Viral vectors are  tools commonly used by molecular biologists to deliver genetic material into cells. This process can be performed inside a living organism (in vivo) or in cell culture (in vitro). Viruses have evolved specialized molecular mechanisms to efficiently transport their genomes inside the cells they infect. Delivery of genes or other genetic material by a vector is termed transduction and the infected cells are described as transduced. Molecular biologists first harnessed this machinery in the 1970s. Paul Berg used a modified SV40 virus containing DNA from the bacteriophage λ to infect monkey kidney cells maintained in culture.

In addition to their use in molecular biology research, viral vectors are used for gene therapy and the development of vaccines. Vectors can either integrate into a cell's genome or transiently express a gene with non-integrative vectors.

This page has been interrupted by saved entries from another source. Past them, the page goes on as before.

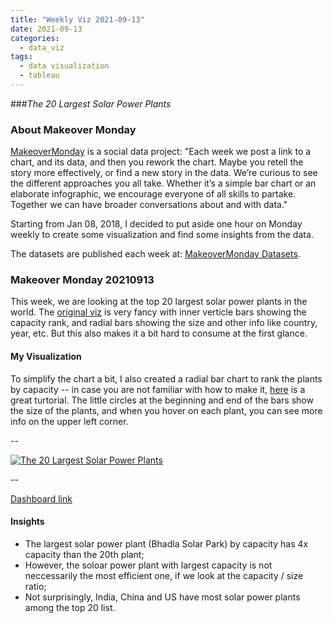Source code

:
 ```yaml
---
title: "Weekly Viz 2021-09-13"
date: 2021-09-13
categories:
  - data_viz
tags:
  - data visualization
  - tableau
---
```


###*The 20 Largest Solar Power Plants*


### About Makeover Monday

[MakeoverMonday](http://www.makeovermonday.co.uk/) is a social data project:
"Each week we post a link to a chart, and its data, and then you rework the chart.
Maybe you retell the story more effectively, or find a new story in the data.
We’re curious to see the different approaches you all take. Whether it’s a simple bar chart or an elaborate infographic, we encourage everyone of all skills to partake.
Together we can have broader conversations about and with data."

Starting from Jan 08, 2018, I decided to put aside one hour on Monday weekly to create some visualization and find some insights from the data.

The datasets are published each week at: [MakeoverMonday Datasets](http://www.makeovermonday.co.uk/data/).

### Makeover Monday 20210913

This week, we are looking at the top 20 largest solar power plants in the world. The [original viz](https://solarpower.guide/solar-energy-insights/largest-solar-plants) is very fancy with inner verticle bars showing the capacity rank, and radial bars showing the size and other info like country, year, etc. But this also makes it a bit hard to consume at the first glance.  

#### My Visualization

To simplify the chart a bit, I also created a radial bar chart to rank the plants by capacity -- in case you are not familiar with how to make it, [here](https://tableau.toanhoang.com/radial-bar-chart-tutorial/) is a great turtorial. The little circles at the beginning and end of the bars show the size of the plants, and when you hover on each plant, you can see more info on the upper left corner.  

--  
<div class='tableauPlaceholder' id='viz1631590780940' style='position: relative'>
  <noscript><a href='#'>
    <img alt='The 20 Largest Solar Power Plants ' src='https:&#47;&#47;public.tableau.com&#47;static&#47;images&#47;Ma&#47;MakeOverMonday20210913The20LargestSolarPowerPlants&#47;The20LargestSolarPowerPlants&#47;1_rss.png' style='border: none' />
    </a></noscript>
  <object class='tableauViz'  style='display:none;'>
    <param name='host_url' value='https%3A%2F%2Fpublic.tableau.com%2F' />
    <param name='embed_code_version' value='3' />
    <param name='site_root' value='' />
    <param name='name' value='MakeOverMonday20210913The20LargestSolarPowerPlants&#47;The20LargestSolarPowerPlants' />
    <param name='tabs' value='no' />
    <param name='toolbar' value='yes' />
    <param name='static_image' value='https:&#47;&#47;public.tableau.com&#47;static&#47;images&#47;Ma&#47;MakeOverMonday20210913The20LargestSolarPowerPlants&#47;The20LargestSolarPowerPlants&#47;1.png' />
    <param name='animate_transition' value='yes' />
    <param name='display_static_image' value='yes' />
    <param name='display_spinner' value='yes' />
    <param name='display_overlay' value='yes' />
    <param name='display_count' value='yes' />
    <param name='language' value='en-US' />
    <param name='filter' value='publish=yes' />
  </object></div>        
  <script type='text/javascript'>    
  var divElement = document.getElementById('viz1631590780940');      
  var vizElement = divElement.getElementsByTagName('object')[0];          
  if ( divElement.offsetWidth > 800 ) { vizElement.style.width='600px';vizElement.style.height='627px';} else if ( divElement.offsetWidth > 500 ) { vizElement.style.width='600px';vizElement.style.height='627px';} else { vizElement.style.width='100%';vizElement.style.height='727px';}   
  var scriptElement = document.createElement('script');           
  scriptElement.src = 'https://public.tableau.com/javascripts/api/viz_v1.js';     
  vizElement.parentNode.insertBefore(scriptElement, vizElement);           
</script>
  
--  

[Dashboard link](https://public.tableau.com/views/MakeOverMonday20210913The20LargestSolarPowerPlants/The20LargestSolarPowerPlants?:language=en-US&publish=yes&:display_count=n&:origin=viz_share_link)
  
#### Insights
* The largest solar power plant (Bhadla Solar Park) by capacity has 4x capacity than the 20th plant;  
* However, the soloar power plant with largest capacity is not neccessarily the most efficient one, if we look at the capacity / size ratio;  
* Not surprisingly, India, China and US have most solar power plants among the top 20 list.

Key properties of a viral vector
Viral Vectors are tailored to their specific applications but generally share a few key properties.
Safety: Although viral vectors are occasionally created from pathogenic viruses, they are modified in such a way as to minimize the risk of handling them. This usually involves the deletion of a part of the viral genome critical for viral replication. Such a virus can efficiently infect cells but, once the infection has taken place, requires a helper virus to provide the missing proteins for production of new virions.
Low toxicity: The viral vector should have a minimal effect on the physiology of the cell it infects.
Stability: Some viruses are genetically unstable and can rapidly rearrange their genomes. This is detrimental to predictability and reproducibility of the work conducted using a viral vector and is avoided in their design.
Cell type specificity: Most viral vectors are engineered to infect as wide a range of cell types as possible. However, sometimes the opposite is preferred. The viral receptor can be modified to target the virus to a specific kind of cell. Viruses modified in this manner are said to be pseudotyped.
Identification: Viral vectors are often given certain genes that help identify which cells took up the viral genes. These genes are called markers. A common marker is resistance to a certain antibiotic. The cells can then be isolated easily, as those that have not taken up the viral vector genes do not have antibiotic resistance, and so cannot grow in a culture with the relevant antibiotic present.

Applications

Basic research
Viral vectors were originally developed as an alternative to transfection of naked DNA for molecular genetics experiments. Compared to traditional methods of transfection (like calcium phosphate precipitation), transduction can ensure that nearly 100% of cells are infected without severely affecting cell viability. Furthermore, some viruses integrate into the cell genome facilitating stable expression.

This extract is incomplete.